Records from a collection

····················

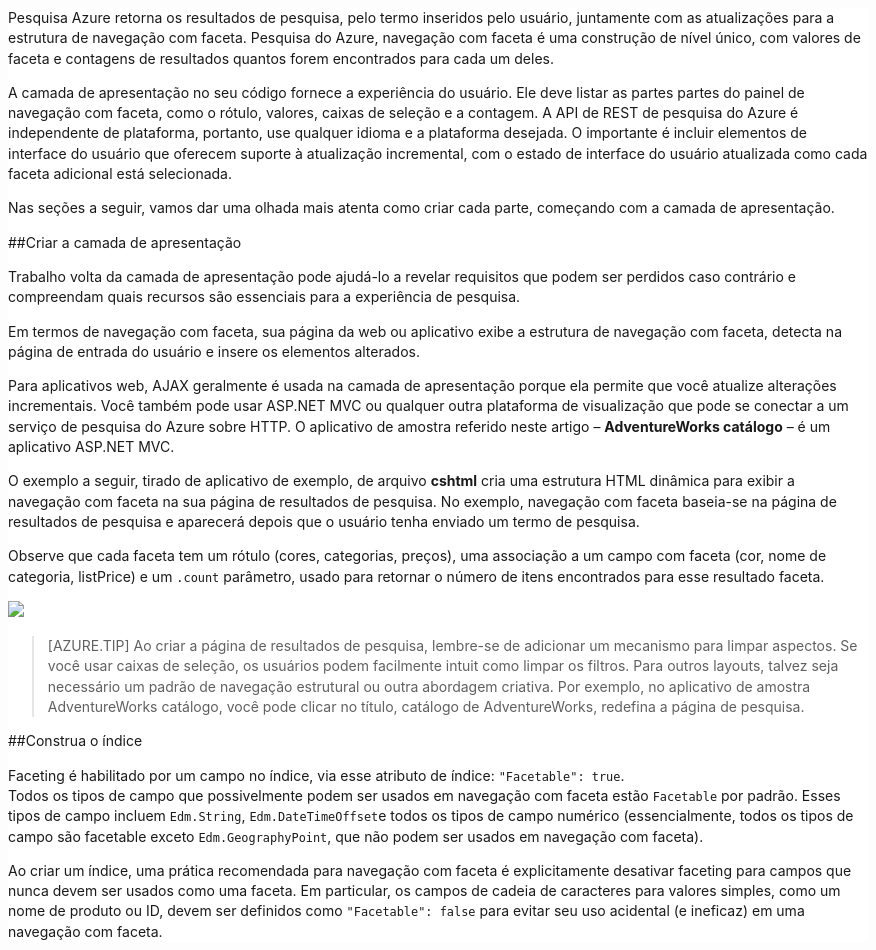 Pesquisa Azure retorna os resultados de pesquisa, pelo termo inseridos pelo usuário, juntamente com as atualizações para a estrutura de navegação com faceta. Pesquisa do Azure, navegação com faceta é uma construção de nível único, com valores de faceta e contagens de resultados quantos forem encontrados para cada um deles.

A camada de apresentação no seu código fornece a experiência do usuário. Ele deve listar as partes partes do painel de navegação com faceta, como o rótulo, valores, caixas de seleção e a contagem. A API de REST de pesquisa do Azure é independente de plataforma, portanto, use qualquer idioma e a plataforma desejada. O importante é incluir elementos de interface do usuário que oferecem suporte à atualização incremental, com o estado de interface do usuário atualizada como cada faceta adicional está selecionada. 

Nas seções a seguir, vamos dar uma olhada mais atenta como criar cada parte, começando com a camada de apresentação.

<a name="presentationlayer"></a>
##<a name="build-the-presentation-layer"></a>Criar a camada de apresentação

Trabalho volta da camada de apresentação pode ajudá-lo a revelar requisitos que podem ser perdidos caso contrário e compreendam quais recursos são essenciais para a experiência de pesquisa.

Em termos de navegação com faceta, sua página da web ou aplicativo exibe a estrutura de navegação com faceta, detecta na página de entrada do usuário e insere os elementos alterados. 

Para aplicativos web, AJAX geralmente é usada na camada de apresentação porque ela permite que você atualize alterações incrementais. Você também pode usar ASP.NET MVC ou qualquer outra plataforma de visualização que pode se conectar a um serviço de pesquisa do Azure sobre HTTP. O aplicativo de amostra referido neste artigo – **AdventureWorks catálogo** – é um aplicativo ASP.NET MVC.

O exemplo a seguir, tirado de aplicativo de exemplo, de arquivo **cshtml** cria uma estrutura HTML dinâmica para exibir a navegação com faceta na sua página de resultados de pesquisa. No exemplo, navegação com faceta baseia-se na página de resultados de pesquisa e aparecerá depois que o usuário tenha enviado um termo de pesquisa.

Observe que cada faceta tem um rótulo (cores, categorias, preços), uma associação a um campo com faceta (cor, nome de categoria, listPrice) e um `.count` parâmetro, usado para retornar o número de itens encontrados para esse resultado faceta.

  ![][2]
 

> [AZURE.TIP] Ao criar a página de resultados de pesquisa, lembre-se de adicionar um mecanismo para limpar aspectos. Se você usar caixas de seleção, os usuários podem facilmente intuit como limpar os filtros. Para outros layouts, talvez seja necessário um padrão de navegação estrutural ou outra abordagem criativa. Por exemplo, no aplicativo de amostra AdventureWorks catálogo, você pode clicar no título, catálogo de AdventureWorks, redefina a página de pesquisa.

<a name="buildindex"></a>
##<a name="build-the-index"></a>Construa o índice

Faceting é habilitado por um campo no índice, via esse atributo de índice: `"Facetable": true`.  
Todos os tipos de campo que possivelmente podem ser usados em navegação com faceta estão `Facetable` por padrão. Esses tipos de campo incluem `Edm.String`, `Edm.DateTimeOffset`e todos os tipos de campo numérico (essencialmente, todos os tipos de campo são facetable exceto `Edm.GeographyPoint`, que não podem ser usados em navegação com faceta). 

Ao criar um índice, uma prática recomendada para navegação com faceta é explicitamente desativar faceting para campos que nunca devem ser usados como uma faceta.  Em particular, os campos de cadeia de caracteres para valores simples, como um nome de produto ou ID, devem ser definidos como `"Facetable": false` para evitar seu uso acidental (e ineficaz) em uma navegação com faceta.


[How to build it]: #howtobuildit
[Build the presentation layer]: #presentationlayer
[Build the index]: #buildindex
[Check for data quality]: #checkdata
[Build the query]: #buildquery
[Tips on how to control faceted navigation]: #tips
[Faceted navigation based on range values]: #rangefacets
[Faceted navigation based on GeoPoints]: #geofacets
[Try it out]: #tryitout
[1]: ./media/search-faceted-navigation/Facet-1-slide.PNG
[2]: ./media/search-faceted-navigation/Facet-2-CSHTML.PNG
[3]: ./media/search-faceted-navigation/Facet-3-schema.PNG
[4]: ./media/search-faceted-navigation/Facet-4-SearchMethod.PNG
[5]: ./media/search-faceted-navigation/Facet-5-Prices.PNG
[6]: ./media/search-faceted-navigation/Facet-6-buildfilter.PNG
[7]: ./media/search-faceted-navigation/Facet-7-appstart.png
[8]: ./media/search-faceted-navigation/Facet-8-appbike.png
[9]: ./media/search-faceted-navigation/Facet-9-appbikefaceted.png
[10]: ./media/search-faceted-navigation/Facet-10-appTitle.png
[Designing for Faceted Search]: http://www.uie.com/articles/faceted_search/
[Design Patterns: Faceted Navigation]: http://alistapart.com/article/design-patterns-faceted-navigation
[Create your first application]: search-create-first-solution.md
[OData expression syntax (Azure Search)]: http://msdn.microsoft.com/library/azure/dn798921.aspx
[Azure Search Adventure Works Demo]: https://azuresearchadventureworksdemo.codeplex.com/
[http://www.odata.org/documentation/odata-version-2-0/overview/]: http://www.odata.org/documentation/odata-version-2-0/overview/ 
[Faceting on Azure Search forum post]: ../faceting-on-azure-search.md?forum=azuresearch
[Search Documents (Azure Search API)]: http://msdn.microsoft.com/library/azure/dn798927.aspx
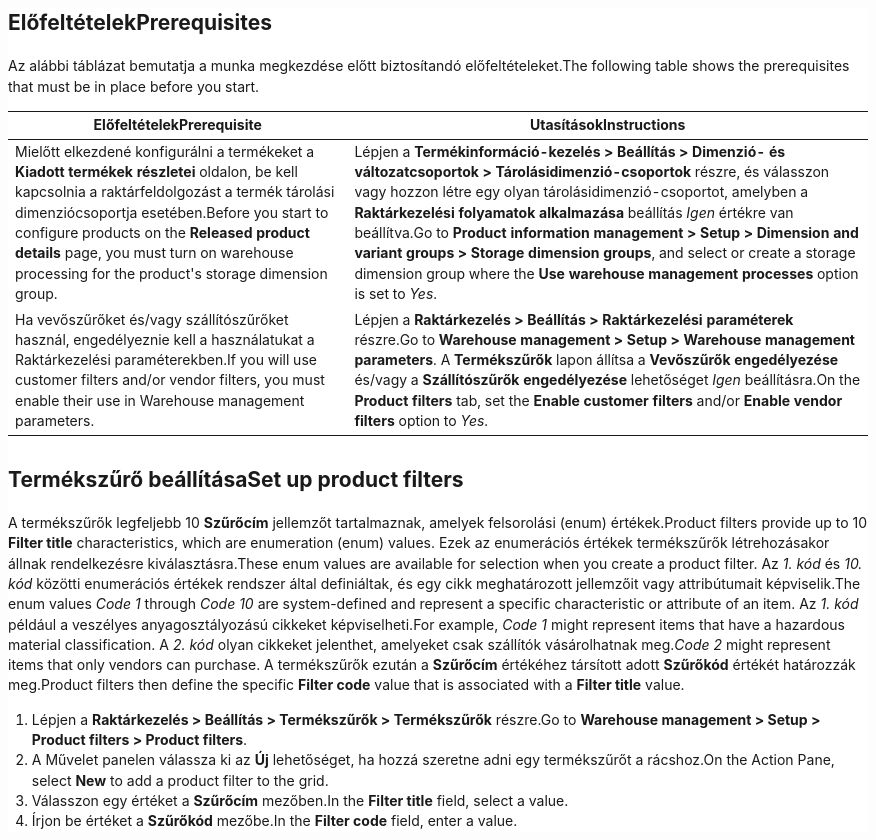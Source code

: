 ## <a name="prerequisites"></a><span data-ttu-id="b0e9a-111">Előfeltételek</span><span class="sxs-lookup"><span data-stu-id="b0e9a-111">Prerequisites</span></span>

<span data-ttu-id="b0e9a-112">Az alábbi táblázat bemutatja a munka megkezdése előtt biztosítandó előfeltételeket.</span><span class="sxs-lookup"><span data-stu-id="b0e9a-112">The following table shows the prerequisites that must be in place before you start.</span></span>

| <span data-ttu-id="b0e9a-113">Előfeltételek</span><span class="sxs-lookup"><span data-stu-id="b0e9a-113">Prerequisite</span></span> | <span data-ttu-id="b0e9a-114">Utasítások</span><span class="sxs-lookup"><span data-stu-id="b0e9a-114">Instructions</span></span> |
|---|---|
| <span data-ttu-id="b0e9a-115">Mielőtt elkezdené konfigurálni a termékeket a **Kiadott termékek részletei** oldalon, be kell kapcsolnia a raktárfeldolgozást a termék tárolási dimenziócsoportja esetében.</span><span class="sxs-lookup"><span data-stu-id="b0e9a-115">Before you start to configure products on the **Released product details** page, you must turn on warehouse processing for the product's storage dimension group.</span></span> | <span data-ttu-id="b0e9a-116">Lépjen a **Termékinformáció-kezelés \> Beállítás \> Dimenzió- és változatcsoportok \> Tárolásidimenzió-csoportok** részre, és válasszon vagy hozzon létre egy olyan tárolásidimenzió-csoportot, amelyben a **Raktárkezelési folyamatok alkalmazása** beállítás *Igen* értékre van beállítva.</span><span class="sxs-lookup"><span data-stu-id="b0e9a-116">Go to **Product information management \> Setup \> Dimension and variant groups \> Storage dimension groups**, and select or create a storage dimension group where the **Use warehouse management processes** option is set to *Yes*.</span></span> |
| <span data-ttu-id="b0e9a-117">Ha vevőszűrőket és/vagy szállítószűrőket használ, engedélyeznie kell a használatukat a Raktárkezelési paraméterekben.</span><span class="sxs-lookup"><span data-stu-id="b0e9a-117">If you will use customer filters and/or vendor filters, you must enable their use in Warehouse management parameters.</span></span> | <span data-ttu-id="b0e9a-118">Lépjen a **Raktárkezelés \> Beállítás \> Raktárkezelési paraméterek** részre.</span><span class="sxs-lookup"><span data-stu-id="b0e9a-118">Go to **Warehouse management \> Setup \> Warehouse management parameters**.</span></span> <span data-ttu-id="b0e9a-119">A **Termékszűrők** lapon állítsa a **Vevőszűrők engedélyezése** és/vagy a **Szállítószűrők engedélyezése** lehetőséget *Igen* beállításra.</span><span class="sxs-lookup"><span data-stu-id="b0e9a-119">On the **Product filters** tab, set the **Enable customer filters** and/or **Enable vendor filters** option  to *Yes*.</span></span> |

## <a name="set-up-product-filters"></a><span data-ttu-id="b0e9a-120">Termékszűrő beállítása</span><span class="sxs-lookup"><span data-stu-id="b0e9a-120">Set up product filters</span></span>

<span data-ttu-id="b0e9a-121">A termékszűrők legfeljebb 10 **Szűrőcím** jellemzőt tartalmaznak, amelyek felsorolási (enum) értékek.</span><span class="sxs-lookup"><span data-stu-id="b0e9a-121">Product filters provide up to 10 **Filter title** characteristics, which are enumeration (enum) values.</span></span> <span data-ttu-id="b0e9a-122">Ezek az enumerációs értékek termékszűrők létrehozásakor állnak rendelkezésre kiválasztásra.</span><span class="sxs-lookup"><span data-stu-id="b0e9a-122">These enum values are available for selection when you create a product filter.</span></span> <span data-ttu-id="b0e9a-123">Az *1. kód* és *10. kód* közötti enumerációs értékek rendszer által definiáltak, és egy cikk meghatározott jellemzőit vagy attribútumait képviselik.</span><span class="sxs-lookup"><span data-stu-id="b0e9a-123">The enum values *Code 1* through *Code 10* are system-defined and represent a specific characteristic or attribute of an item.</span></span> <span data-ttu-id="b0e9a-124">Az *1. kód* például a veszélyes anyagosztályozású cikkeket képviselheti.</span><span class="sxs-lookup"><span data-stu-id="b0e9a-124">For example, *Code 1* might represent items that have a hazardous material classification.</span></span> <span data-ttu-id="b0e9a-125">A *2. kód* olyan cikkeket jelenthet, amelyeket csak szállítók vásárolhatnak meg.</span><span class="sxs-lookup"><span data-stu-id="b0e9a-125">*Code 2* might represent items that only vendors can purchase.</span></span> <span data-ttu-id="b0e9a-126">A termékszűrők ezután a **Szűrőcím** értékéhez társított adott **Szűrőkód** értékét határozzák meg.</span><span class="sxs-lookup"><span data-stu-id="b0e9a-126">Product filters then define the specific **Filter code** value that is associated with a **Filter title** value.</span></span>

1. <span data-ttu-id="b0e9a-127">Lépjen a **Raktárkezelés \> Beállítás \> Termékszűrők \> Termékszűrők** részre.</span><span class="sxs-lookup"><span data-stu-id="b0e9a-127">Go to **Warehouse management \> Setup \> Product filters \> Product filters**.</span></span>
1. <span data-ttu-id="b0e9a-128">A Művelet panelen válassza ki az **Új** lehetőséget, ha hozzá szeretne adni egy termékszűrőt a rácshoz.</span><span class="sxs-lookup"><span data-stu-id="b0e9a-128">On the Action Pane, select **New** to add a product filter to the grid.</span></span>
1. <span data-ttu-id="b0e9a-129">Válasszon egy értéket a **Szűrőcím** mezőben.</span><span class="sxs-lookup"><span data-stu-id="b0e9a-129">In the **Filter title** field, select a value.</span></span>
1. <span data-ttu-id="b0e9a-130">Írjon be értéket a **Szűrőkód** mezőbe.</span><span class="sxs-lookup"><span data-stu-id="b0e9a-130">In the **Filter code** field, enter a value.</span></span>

····················

### What the exercise asks
With the first line being the one containing "[Build the index]: #buildindex" and the last line the one containing "[Design Patterns: Faceted", transcribe exactly the lines above that fall in that range.

### Answer area
[Build the index]: #buildindex
[Check for data quality]: #checkdata
[Build the query]: #buildquery
[Tips on how to control faceted navigation]: #tips
[Faceted navigation based on range values]: #rangefacets
[Faceted navigation based on GeoPoints]: #geofacets
[Try it out]: #tryitout
[1]: ./media/search-faceted-navigation/Facet-1-slide.PNG
[2]: ./media/search-faceted-navigation/Facet-2-CSHTML.PNG
[3]: ./media/search-faceted-navigation/Facet-3-schema.PNG
[4]: ./media/search-faceted-navigation/Facet-4-SearchMethod.PNG
[5]: ./media/search-faceted-navigation/Facet-5-Prices.PNG
[6]: ./media/search-faceted-navigation/Facet-6-buildfilter.PNG
[7]: ./media/search-faceted-navigation/Facet-7-appstart.png
[8]: ./media/search-faceted-navigation/Facet-8-appbike.png
[9]: ./media/search-faceted-navigation/Facet-9-appbikefaceted.png
[10]: ./media/search-faceted-navigation/Facet-10-appTitle.png
[Designing for Faceted Search]: http://www.uie.com/articles/faceted_search/
[Design Patterns: Faceted Navigation]: http://alistapart.com/article/design-patterns-faceted-navigation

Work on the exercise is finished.